Joshi is now senior equity analyst at Abaco Asset Management, a $1bn hedge fund that primarily invests in European financial stocks. This is his sweet spot – he previously co-headed the banks research within Nomura’s now defunct European equity research team, and led its coverage of UK banks.
As we reported previously, after Nomura’s sudden closure of its European cash equities business, Joshi landed a role as an equity researcher on UK and European banks at Mediobanca, but the role lasted just 8 months. Before this, he spent close to eight years at the Japanese bank, having moved across from Lehman Brothers following Nomura’s acquisition of its European business in the immediate aftermath of the 2008 financial crisis.
Abaco is a small outfit in the UK – it has just six employees registered with the Financial Conduct Authority. It paid its investment management staff £4.4m, according to the Pillar 3 disclosure in its 2016 accounts released in April. Its highest paid partner received £1.2m.
As well as Joshi, Abaco hired Gary Lee, an analyst at KBW focused on UK insurance, as an analyst in June.
Joshi is one of the few highly-regarded analysts within Nomura’s disbanded equity research team to make the move to the buy-side.
Jon Peace, the other co-head of equity research at Nomura, joined Credit Suisse as a managing director covering investment banks and French banks. David Hayes, who focused on consumer goods at Nomura, joined Bank of America Merrill Lynch as a managing director.

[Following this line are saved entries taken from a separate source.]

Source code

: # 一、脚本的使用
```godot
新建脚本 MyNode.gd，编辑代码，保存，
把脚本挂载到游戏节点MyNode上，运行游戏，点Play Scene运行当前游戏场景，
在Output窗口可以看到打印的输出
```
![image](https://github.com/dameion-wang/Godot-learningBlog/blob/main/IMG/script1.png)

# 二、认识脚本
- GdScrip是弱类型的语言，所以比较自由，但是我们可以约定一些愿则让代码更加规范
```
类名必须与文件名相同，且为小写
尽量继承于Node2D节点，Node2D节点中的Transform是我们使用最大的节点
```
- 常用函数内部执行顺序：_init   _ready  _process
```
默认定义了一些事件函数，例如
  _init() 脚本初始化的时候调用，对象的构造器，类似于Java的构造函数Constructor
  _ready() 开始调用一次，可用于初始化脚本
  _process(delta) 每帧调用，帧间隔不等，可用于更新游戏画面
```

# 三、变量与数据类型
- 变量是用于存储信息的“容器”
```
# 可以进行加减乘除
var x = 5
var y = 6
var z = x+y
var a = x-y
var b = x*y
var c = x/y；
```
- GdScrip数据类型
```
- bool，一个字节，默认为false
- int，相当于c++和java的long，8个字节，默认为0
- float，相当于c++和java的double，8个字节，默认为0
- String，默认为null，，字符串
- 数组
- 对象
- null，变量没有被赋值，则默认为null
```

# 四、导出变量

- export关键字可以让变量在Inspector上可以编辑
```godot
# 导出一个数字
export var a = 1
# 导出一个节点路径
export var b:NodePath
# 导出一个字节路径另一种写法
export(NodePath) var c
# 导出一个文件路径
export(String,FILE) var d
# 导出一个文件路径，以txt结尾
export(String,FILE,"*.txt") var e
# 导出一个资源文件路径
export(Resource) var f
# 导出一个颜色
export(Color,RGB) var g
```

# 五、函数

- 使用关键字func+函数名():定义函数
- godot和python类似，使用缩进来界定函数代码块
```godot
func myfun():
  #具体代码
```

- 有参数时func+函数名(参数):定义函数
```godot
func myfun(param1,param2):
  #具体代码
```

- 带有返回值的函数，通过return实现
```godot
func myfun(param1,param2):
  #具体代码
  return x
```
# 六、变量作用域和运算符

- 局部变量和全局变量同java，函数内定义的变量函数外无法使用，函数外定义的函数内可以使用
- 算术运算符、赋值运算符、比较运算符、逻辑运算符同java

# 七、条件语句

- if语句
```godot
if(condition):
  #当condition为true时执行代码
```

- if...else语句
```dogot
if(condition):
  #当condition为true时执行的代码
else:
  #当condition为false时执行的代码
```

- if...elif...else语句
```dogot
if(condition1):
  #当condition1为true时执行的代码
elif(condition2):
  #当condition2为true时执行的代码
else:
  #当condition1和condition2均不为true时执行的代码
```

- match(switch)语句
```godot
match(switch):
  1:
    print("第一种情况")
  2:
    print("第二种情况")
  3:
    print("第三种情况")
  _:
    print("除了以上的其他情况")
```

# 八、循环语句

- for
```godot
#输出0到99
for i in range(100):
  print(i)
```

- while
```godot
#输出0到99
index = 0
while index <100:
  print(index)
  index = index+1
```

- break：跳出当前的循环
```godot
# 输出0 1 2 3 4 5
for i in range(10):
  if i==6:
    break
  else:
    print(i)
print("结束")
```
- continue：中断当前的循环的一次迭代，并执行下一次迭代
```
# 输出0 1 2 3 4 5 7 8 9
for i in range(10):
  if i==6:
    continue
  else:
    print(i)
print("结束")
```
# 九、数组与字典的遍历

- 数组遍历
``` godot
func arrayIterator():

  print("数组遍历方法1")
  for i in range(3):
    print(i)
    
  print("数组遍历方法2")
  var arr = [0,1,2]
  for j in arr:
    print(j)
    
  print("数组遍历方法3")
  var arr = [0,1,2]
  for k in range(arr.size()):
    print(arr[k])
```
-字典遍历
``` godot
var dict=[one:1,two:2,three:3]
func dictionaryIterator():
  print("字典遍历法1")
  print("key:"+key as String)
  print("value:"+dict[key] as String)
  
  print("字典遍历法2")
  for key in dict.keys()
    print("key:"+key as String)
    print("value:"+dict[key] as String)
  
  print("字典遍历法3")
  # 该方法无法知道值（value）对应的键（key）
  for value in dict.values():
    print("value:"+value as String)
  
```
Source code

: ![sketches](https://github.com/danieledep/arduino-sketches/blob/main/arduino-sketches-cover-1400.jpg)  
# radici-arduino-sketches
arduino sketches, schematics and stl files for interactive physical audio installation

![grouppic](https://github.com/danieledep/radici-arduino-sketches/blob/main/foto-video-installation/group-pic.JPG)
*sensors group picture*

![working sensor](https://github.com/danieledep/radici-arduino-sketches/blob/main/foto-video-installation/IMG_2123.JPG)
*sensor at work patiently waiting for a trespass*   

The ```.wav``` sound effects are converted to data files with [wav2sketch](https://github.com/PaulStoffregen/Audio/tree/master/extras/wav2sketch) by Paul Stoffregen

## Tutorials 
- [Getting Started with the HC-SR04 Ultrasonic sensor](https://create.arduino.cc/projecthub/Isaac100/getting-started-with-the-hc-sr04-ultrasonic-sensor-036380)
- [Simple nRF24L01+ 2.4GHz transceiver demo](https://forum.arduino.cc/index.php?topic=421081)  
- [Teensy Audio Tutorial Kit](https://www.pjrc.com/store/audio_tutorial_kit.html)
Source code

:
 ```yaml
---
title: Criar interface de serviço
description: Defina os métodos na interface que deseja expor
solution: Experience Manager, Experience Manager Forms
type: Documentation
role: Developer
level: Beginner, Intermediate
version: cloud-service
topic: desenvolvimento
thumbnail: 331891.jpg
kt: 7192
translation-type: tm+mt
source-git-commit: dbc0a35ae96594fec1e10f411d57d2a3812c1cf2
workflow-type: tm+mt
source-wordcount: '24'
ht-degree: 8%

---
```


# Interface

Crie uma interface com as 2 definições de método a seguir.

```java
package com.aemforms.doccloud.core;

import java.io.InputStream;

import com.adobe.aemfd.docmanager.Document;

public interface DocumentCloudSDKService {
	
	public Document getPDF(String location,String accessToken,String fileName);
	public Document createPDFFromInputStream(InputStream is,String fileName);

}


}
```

Joshi’s move across to the buy-side may prove to be wise. Investment banks are under increasing pressure to improve their research output as MiFID II regulation requires them to ‘unbundle’ costs from other trading charges.
Most banks have been willing to hire top-ranked analysts – although this status is no guarantee of employability – and recent studies suggest that maintaining large research teams covering multiple sectors is increasingly unsustainable.
Quinlan Associates, the consultancy set up by the former head of equities strategy for Asia-Pacific Benjamin Quinlan, released research last week suggesting that large investment banks’ research teams could lose $240m by 2020, and that it would be increasingly difficult to justify maintaining large in-house teams.